Re: [xml] confusing xpath performance characteristics




Stefan Behnel, 09.11.2009 09:57:
It's the last operation, merging and sorting large sets of results, that
makes this extremely slow - it takes 92% of the evaluation time in my tests
(using libxml2 2.7.5). It's much faster to traverse the document in a
single step, and just select single attributes from it, that can quickly be
appended to the node set.

I imagine that this step could actually be optimised away in many cases
(like the case above, where results are guaranteed to be found in doc
order), so I guess it's just in there to avoid too much special casing. But
it seriously kills the performance here.

Would it be ok to add a new "int isInDocumentOrder" field to the xmlNodeSet
struct that would be true for node sets that are known to be in document order?

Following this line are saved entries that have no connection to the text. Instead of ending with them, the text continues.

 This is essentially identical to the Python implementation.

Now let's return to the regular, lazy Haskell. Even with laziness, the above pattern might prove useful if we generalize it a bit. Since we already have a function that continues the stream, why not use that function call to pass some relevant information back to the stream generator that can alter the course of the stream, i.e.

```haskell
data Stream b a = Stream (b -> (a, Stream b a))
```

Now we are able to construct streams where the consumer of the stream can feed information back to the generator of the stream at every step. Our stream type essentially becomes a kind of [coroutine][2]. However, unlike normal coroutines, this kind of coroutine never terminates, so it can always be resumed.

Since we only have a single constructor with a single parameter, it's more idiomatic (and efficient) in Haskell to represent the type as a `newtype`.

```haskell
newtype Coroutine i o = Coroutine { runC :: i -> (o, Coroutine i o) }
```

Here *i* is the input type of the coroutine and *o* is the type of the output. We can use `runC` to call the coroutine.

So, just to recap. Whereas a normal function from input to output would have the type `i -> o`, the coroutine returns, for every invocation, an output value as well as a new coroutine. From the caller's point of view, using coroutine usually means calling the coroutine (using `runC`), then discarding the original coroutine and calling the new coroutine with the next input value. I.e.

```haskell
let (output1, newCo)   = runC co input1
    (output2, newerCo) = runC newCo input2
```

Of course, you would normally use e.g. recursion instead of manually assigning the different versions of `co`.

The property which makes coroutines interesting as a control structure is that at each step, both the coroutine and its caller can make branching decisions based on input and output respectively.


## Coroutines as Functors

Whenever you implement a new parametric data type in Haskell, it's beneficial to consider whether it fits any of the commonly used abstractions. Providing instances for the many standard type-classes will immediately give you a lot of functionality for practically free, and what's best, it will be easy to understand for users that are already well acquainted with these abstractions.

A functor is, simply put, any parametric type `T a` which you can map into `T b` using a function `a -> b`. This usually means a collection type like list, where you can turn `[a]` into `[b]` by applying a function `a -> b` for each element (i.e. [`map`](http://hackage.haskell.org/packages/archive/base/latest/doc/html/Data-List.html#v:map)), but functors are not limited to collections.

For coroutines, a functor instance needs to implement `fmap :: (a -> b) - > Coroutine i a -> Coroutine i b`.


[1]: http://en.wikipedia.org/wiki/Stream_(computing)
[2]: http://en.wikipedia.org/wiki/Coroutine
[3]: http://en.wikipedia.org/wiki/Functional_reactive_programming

That would make it easy to skip the sorting step in all cases where
building the node set follows document order anyway. Given that node
comparison is horribly expensive (more than 90% of the sort time in my
tests), I think it's absolutely worth avoiding the sorting step whenever
possible.

Also, for sorted node sets, xmlXPathNodeSetAdd() could compare the new node
to the last node in the node-set and clear the flag if the new node breaks
the document order. That way, only N-1 comparisons would be required for a
sorted set of N nodes, instead of something like O(N^2) currently.